- Founder: James Tien
- Founded: 15 March 2020
- Dissolved: 2021
- Split from: Liberal Party
- Ideology: Conservatism (HK) Centrism (HK)
- Colours: Green

Website
- Facebook's page

= Hope for Hong Kong =

Hope for Hong Kong was a "middle-of-the road" political group founded by former Liberal Party leader James Tien who hoped to explore the moderate ground between the pro-democracy and pro-Beijing camps.
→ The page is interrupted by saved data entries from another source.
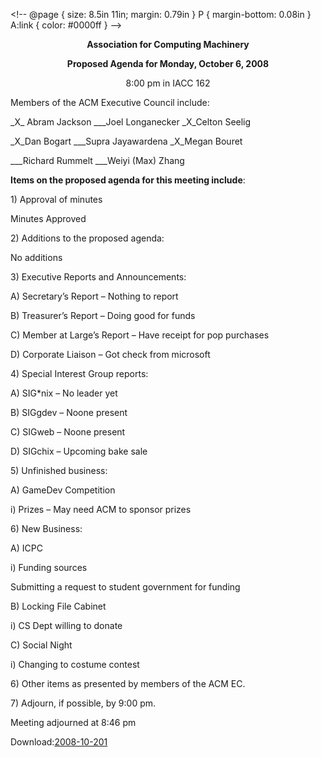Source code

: &lt;!-- 		@page { size: 8.5in 11in; margin: 0.79in } 		P { margin-bottom: 0.08in } 		A:link { color: #0000ff } 	--&gt;
<p style="0;" align="center"><span style="Century Schoolbook,serif;"><span style="medium;"><span style="underline;"><strong>Association for Computing Machinery</strong></span></span></span></p>
<p style="0;" align="center"><span style="Century Schoolbook,serif;"><span style="small;"><strong>Proposed Agenda for Monday, October 6, 2008</strong></span></span></p>
<p style="0;" align="center"><span style="Century Schoolbook,serif;"><span style="small;">8:00 pm in IACC 162</span></span></p>
<p style="0;"></p>
<p style="0;"><span style="Century Schoolbook,serif;"><span style="underline;">Members of the ACM Executive Council include</span></span><span style="Century Schoolbook,serif;">: </span></p>
<p style="0;"><span style="Century Schoolbook,serif;">_</span><span style="Century Schoolbook,serif;"><span style="underline;">X</span></span><span style="Century Schoolbook,serif;">_ Abram Jackson	___Joel Longanecker </span><span style="Century Schoolbook,serif;"><span style="underline;">_X_</span></span><span style="Century Schoolbook,serif;"><span style="none;">Celton</span></span><span style="Century Schoolbook,serif;"> Seelig </span></p>
<p style="0;"><span style="Century Schoolbook,serif;"><span style="underline;">_X_</span></span><span style="Century Schoolbook,serif;"><span style="none;">Dan</span></span><span style="Century Schoolbook,serif;"> Bogart	___</span>Supra Jayawardena	<span style="Century Schoolbook,serif;"><span style="underline;">_X_</span></span><span style="Century Schoolbook,serif;"><span style="none;">Megan</span></span><span style="Century Schoolbook,serif;"> Bouret</span></p>
<p style="0;"><span style="Century Schoolbook,serif;">___Richard Rummelt	___Weiyi (Max) Zhang </span></p>
<p style="0;"><span style="Century Schoolbook,serif;"> </span></p>
<p style="0;"><span style="Century Schoolbook,serif;"><strong>Items on the proposed agenda for this meeting include</strong></span><span style="Century Schoolbook,serif;">:</span></p>
<p style="0;"><span style="Century Schoolbook,serif;">1) </span><span style="Century Schoolbook,serif;"><span style="underline;">Approval of minutes</span></span></p>
<p style="0;"><span style="Century Schoolbook,serif;"> Minutes Approved</span></p>
<p style="0;"></p>
<p style="0;"><span style="Century Schoolbook,serif;">2) </span><span style="Century Schoolbook,serif;"><span style="underline;">Additions to the proposed agenda:</span></span></p>
<p style="none;"><span style="Century Schoolbook,serif;"> No additions</span></p>
<p style="none;"></p>
<p style="0;"><span style="Century Schoolbook,serif;">3) </span><span style="Century Schoolbook,serif;"><span style="underline;">Executive Reports and Announcements</span></span><span style="Century Schoolbook,serif;">:</span></p>
<p style="0;"><span style="Century Schoolbook,serif;"> A)  Secretary’s Report – Nothing to report</span></p>
<p style="0;"><span style="Century Schoolbook,serif;"> B)  Treasurer’s Report – Doing good for funds</span></p>
<p style="0;"><span style="Century Schoolbook,serif;"> C)  Member at Large’s Report – Have receipt for pop purchases</span></p>
<p style="0;"><span style="Century Schoolbook,serif;"> D)  Corporate Liaison – Got check from microsoft</span></p>
<p style="0;"></p>
<p style="0;"><span style="Century Schoolbook,serif;">4) </span><span style="Century Schoolbook,serif;"><span style="underline;">Special Interest Group reports</span></span><span style="Century Schoolbook,serif;">:</span></p>
<p style="0;"><span style="Century Schoolbook,serif;"> A)  SIG*nix – No leader yet</span></p>
<p style="0;"><span style="Century Schoolbook,serif;"> B)  SIGgdev – Noone present</span></p>
<p style="0;"><span style="Century Schoolbook,serif;"> C)  SIGweb – Noone present</span></p>
<p style="0;"><span style="Century Schoolbook,serif;"> D)  SIGchix – Upcoming bake sale</span></p>
<p style="0;"></p>
<p style="0;"><span style="Century Schoolbook,serif;">5) </span><span style="Century Schoolbook,serif;"><span style="underline;">Unfinished business</span></span><span style="Century Schoolbook,serif;">:</span></p>
<p style="0;"><span style="Century Schoolbook,serif;"> A)  GameDev Competition</span></p>
<p style="0;"><span style="Century Schoolbook,serif;"> i)  Prizes – May need ACM to sponsor prizes</span></p>
<p style="0;"></p>
<p style="0;"><span style="Century Schoolbook,serif;">6) </span><span style="Century Schoolbook,serif;"><span style="underline;">New Business</span></span><span style="Century Schoolbook,serif;">:</span></p>
<p style="0;"><span style="Century Schoolbook,serif;"> A)  ICPC</span></p>
<p style="0;"><span style="Century Schoolbook,serif;"> i)  Funding sources</span></p>
<p style="0;"><span style="Century Schoolbook,serif;"> Submitting a request to student government for funding</span></p>
<p style="0;"><span style="Century Schoolbook,serif;"> B)  Locking File Cabinet</span></p>
<p style="0;"><span style="Century Schoolbook,serif;"> i)  CS Dept willing to donate</span></p>
<p style="0;"><span style="Century Schoolbook,serif;"> C)  Social Night</span></p>
<p style="0;"><span style="Century Schoolbook,serif;"> i)  Changing to costume contest </span></p>
<p style="0;"><span style="Century Schoolbook,serif;">6) </span><span style="Century Schoolbook,serif;"><span style="underline;">Other items as presented by members of the ACM EC</span></span><span style="Century Schoolbook,serif;">.</span></p>
<p style="0;"></p>
<p style="0;"><span style="Century Schoolbook,serif;">7) </span><span style="Century Schoolbook,serif;"><span style="underline;">Adjourn, if possible, by 9:00 pm.</span></span></p>
<p style="none;"><span style="Century Schoolbook,serif;"> Meeting adjourned at 8:46 pm</span></p>
<p style="none;">Download:<a href="http://www.acm.ndsu.nodak.edu/wp-content/uploads/2008/10/2008-10-201.doc">2008-10-201</a></p>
It stopped operation after the delay of the 2020 election and the electoral overhaul in 2021.

==History==
Amid the increasing polarisation of the Hong Kong politics after the 2014 Occupy protests and amid the 2019 anti-extradition protests, three moderate pro-Beijing figures "3JT", former Liberal Party leader James Tien who lost his seat on the Chinese People's Political Consultative Conference (CPPCC) because he asked for Chief Executive Leung Chun-ying to step down, former Financial Secretary John Tsang who failed to gain the Beijing government's support and lost to Carrie Lam in the 2017 Chief Executive election, and former Legislative Council President Jasper Tsang, explored the idea of forming a "middle-of-the road" political group.

The group was formed as a private company where five founders of the group were James Tien, Selina Chow, Miriam Lau, Felix Chung and Lam Man-kit, who all came from the Liberal Party, were also the company director. Tien criticised the Liberal Party leadership became too pro-Beijing and hoped for a more moderate approach.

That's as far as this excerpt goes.